Gareth Evans’s Havoc has a setup as elementally simple as the filmmaker’s 2011 breakout The Raid: Redemption and its 2014 sequel: A grizzled detective, Walker (Tom Hardy), fights his way through a gang war in a city plagued by urban rot, along the way uncovering that the highest echelons of society have ties to the drug-peddling underworld. Along the way, he puts down one gangster after another in violent fashion.
It’s established immediately that Walker is a capable but crooked detective whose history of taking dirty money puts him at the mercy of higher-ups. One such figure, Lawrence Beaumont (Forest Whitaker), comes to Walker when word gets out that the politician’s son, Charlie (Justin Cornwell), is the chief suspect in a drug robbery gone bad and on the run from both police and cartel soldiers. “Don’t forget,” Beaumont growls, “I know what you did,” threatening to expose Walker’s buried crimes if the detective can’t get Charlie to safety.
But where The Raid films quickly shift into high-action gear, Havoc takes a much too leisurely approach to its plot, settling into its criminal underworld without doing much to build out either its stock characters or its setting. The latter’s exteriors are rendered in glossy CGI that clashes with the muted, metallic color palette that defines Matt Flannery’s cinematography. Rather than play up the visible artificiality of the urban landscape to expressionistic ends like, say, Frank Miller and Robert Rodriguez did in Sin City, or lean into an elaborate fantasy, a la the John Wick moves, Evans attempts to present this backdrop as realistically immersive.
The two-dimensionality of the film, which Evans also wrote, is exacerbated by the plodding scenes of Walker and his more straight-laced partner (Jessie Mei Li) investigating Charlie’s trail and the matriarch (Yeo Yann Yann) of a Chinese gang delivering ominous monologues about wanting vengeance for her son, who died in the opening robbery. A procession of mob soldiers and beat cops stalk alleyways and rundown tenement corridors spouting generic dialogue that makes them sound like NPCs with limited speech options. Indeed, a number of Havoc’s early sequences depicting police chases bring to mind video game cutscenes, with each element so slickly rendered so as to make the city feel unpopulated by real people or objects.
Just as Havoc threatens to completely fall apart, though, Walker finally catches up with Charlie, and at the same time as several other interested parties, and an action sequence erupts that rapidly escalates into mayhem. If both the major characters and bit-part henchmen of the Raid movies all wore the real actors’ martial arts backgrounds on their sleeves, the characters here fight with a more slapdash, unpredictable desperation that often proves more interesting.

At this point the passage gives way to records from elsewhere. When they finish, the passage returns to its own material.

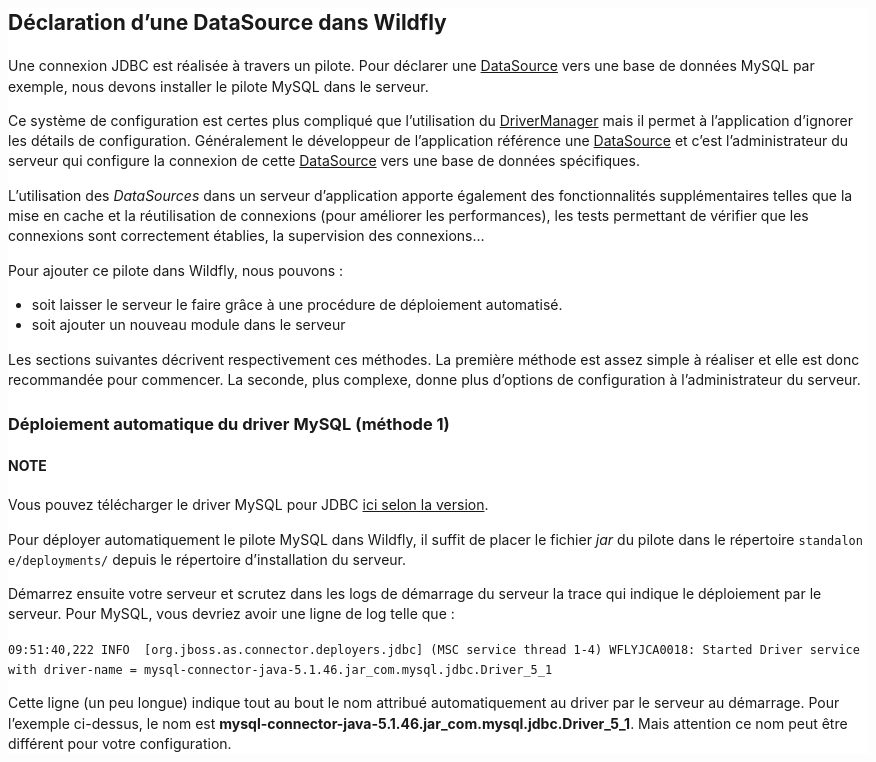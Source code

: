 ## Déclaration d’une DataSource dans Wildfly

Une connexion JDBC est réalisée à travers un pilote. Pour déclarer une [DataSource](https://docs.oracle.com/javase/8/docs/api/javax/sql/DataSource.html)
vers une base de données MySQL par exemple, nous devons installer le pilote
MySQL dans le serveur.

Ce système de configuration est certes plus compliqué que l’utilisation du
[DriverManager](https://docs.oracle.com/en/java/javase/21/docs/api/java.base/java/sql/DriverManager.html) mais il permet à l’application d’ignorer les détails de
configuration. Généralement le développeur de l’application référence une [DataSource](https://docs.oracle.com/javase/8/docs/api/javax/sql/DataSource.html)
et c’est l’administrateur du serveur qui configure la connexion de cette [DataSource](https://docs.oracle.com/javase/8/docs/api/javax/sql/DataSource.html)
vers une base de données spécifiques.

L’utilisation des *DataSources* dans un serveur d’application
apporte également des fonctionnalités supplémentaires telles que la mise en
cache et la réutilisation de connexions (pour améliorer les performances),
les tests permettant de vérifier que les connexions sont correctement
établies, la supervision des connexions…

Pour ajouter ce pilote dans Wildfly, nous pouvons :

* soit laisser le serveur le faire grâce à une procédure de déploiement
  automatisé.
* soit ajouter un nouveau module dans le serveur

Les sections suivantes décrivent respectivement ces méthodes. La première méthode
est assez simple à réaliser et elle est donc recommandée pour commencer.
La seconde, plus complexe, donne plus d’options de configuration à l’administrateur du serveur.

### Déploiement automatique du driver MySQL (méthode 1)

#### NOTE
Vous pouvez télécharger le driver MySQL pour JDBC
[ici selon la version](http://mvnrepository.com/artifact/mysql/mysql-connector-java).

Pour déployer automatiquement le pilote MySQL dans Wildfly, il suffit de placer
le fichier *jar* du pilote dans le répertoire `standalone/deployments/`
depuis le répertoire d’installation du serveur.

Démarrez ensuite votre serveur et scrutez dans les logs de démarrage du serveur
la trace qui indique le déploiement par le serveur. Pour MySQL, vous devriez avoir
une ligne de log telle que :

```text
09:51:40,222 INFO  [org.jboss.as.connector.deployers.jdbc] (MSC service thread 1-4) WFLYJCA0018: Started Driver service with driver-name = mysql-connector-java-5.1.46.jar_com.mysql.jdbc.Driver_5_1
```

Cette ligne (un peu longue) indique tout au bout le nom attribué automatiquement
au driver par le serveur au démarrage. Pour l’exemple ci-dessus, le nom est
**mysql-connector-java-5.1.46.jar_com.mysql.jdbc.Driver_5_1**. Mais attention
ce nom peut être différent pour votre configuration.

Instead of elaborate exchanges of close-quarters strikes and counters, the characters here tend to get the upper hand based on who has the quickest reflexes in tackling an assailant or getting a block up at the last possible second. Despite the advanced choreography that Evans and Flannery capture with a generally superior sense of visual fluidity than they displayed in the Raid movies, there’s an overwhelming sense of chaos here that feels realistic.
Even when a climactic fight at Walker’s cabin retreat on the outskirts of town sees him pitted against more skilled assassins, the action remains grounded in everyone’s quick-thinking but undisciplined responses. This leads to some moments where sheer pluck prevails, as when a ruthless assassin (retired UFC fighter Michelle Waterson) gets caught off guard by Walker bum-rushing her into a window with all the clumsy effectiveness of a drunk scoring a lucky hit in a bar brawl. It’s a shame that this kinetic intensity comes at the end of such a sluggishly paced hour of recycled noir tropes. If the rest of it had been as driven by such a ferocious sense of purpose as its final act, Havoc would be one of the finest action movies of the decade so far.